Let’s assume each target \(T\) and distractor \(D\) has a recognizability score, with lower being more difficult.
No-distractor model: target accuracy should be about target difficulty \(T\).
Distractor model: target accuracy should be a luce choice of \(T / (T + D)\).
Two plausible models of recognizability would be 1) childes frequency data and 2) wordbank age of acquisition data.
Let’s start with the wordbank data because it’s easy.
We’ll use Wordbank AOAs estimated in the wordbank book with a bayesian GLM.
Larger AOAs are harder, that’s the opposite of recognizability. Let’s try using inverse AoA.
aoas <- read_csv(here("data/bglm_aoas_english.csv"))
aoa_data <- left_join(acc_mod_data,
aoas %>%
transmute(target_label = definition,
target_aoa = bglm_aoa,
target_category = category)) %>%
left_join(aoas %>%
transmute(distractor_label = definition,
distractor_aoa = bglm_aoa)) %>%
filter(!is.na(target_aoa), !is.na(distractor_aoa)) %>%
ungroup() %>%
mutate(target_aoa_centered = target_aoa - mean(target_aoa),
distractor_aoa_centered = distractor_aoa - mean(distractor_aoa))
aoa_data <- aoa_data %>%
mutate(inverse_target = 1/target_aoa,
inverse_distractor = 1/distractor_aoa,
luce = inverse_target / (inverse_target + inverse_distractor))

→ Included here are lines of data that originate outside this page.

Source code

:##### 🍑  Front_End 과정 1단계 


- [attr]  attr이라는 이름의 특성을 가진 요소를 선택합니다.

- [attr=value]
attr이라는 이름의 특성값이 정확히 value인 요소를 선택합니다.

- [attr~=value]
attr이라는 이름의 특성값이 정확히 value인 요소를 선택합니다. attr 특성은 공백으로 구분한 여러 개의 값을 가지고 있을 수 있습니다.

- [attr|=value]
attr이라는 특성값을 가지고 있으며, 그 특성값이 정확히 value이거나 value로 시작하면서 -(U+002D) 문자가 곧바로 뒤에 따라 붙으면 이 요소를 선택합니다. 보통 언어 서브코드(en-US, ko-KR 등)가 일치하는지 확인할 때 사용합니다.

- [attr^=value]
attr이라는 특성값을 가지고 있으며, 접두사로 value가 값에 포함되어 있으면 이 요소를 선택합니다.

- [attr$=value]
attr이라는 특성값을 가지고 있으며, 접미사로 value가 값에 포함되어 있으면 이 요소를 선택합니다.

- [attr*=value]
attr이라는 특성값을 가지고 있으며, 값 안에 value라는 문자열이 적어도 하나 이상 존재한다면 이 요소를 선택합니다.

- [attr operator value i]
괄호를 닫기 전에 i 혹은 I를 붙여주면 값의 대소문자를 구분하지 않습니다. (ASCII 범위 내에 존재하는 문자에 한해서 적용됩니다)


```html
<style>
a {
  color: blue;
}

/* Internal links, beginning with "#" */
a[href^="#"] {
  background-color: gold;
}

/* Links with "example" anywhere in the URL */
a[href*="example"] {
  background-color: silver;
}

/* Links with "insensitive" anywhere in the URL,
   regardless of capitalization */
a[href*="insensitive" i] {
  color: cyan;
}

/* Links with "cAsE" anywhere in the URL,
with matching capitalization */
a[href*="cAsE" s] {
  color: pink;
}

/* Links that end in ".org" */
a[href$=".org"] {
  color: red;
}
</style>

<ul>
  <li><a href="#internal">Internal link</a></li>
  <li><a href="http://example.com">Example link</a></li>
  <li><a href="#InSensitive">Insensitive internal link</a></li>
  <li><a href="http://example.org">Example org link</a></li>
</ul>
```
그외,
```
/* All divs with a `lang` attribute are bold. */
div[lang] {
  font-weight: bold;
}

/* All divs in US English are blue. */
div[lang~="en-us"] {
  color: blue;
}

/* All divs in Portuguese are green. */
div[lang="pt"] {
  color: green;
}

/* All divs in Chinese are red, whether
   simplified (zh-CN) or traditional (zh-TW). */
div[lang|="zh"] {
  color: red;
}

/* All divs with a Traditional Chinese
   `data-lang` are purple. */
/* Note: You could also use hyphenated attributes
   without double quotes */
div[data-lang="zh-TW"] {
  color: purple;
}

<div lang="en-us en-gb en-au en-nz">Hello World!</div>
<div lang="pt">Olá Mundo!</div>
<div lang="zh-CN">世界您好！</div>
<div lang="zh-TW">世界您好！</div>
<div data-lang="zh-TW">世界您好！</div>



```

m1 <- lmer(prop_looking ~ luce + (1|administration_id) + (1|dataset_name),
data = aoa_data)
summary(m1)$coef %>%
knitr::kable(digits = 3)
Estimate | Std. Error | df | t value | Pr(>|t|) | |
---|---|---|---|---|---|
(Intercept) | 0.718 | 0.035 | 205.467 | 20.572 | 0.000 |
luce | -0.126 | 0.063 | 8991.056 | -1.984 | 0.047 |
m2 <- lmer(prop_looking ~ target_aoa + (1|administration_id) + (1|dataset_name),
data = aoa_data)
summary(m2)$coef %>%
knitr::kable(digits = 3)
Estimate | Std. Error | df | t value | Pr(>|t|) | |
---|---|---|---|---|---|
(Intercept) | 0.665 | 0.024 | 42.548 | 27.973 | 0.000 |
target_aoa | -0.001 | 0.001 | 6189.088 | -0.513 | 0.608 |
m3 <- lmer(prop_looking ~ inverse_target + (1|administration_id) +
(1|dataset_name),
data = aoa_data)
summary(m3)$coef %>%
knitr::kable(digits = 3)
Estimate | Std. Error | df | t value | Pr(>|t|) | |
---|---|---|---|---|---|
(Intercept) | 0.664 | 0.023 | 36.232 | 28.784 | 0.000 |
inverse_target | -0.156 | 0.296 | 7121.531 | -0.525 | 0.599 |
Add age.
m1_age <- lmer(prop_looking ~ luce * age + (1 | administration_id) +
(1 | dataset_name),
data = aoa_data)
summary(m1_age)$coef %>%
knitr::kable(digits = 3)
Estimate | Std. Error | df | t value | Pr(>|t|) | |
---|---|---|---|---|---|
(Intercept) | 0.310 | 0.083 | 2784.277 | 3.743 | 0.000 |
luce | 0.402 | 0.162 | 9122.254 | 2.490 | 0.013 |
age | 0.017 | 0.003 | 9311.413 | 5.255 | 0.000 |
luce:age | -0.023 | 0.007 | 9184.104 | -3.545 | 0.000 |
And visualize.
ggplot(aoa_data %>%
mutate(luce_binned = cut(luce, quantile(luce, c(0,.25, .5, .75, 1)),
include.lowest = TRUE)),
aes(x = age, y = prop_looking, col = luce_binned)) +
geom_jitter(alpha = .1, width = .2) +
geom_smooth(method = "lm")
## Warning: Removed 2 rows containing non-finite values (stat_smooth).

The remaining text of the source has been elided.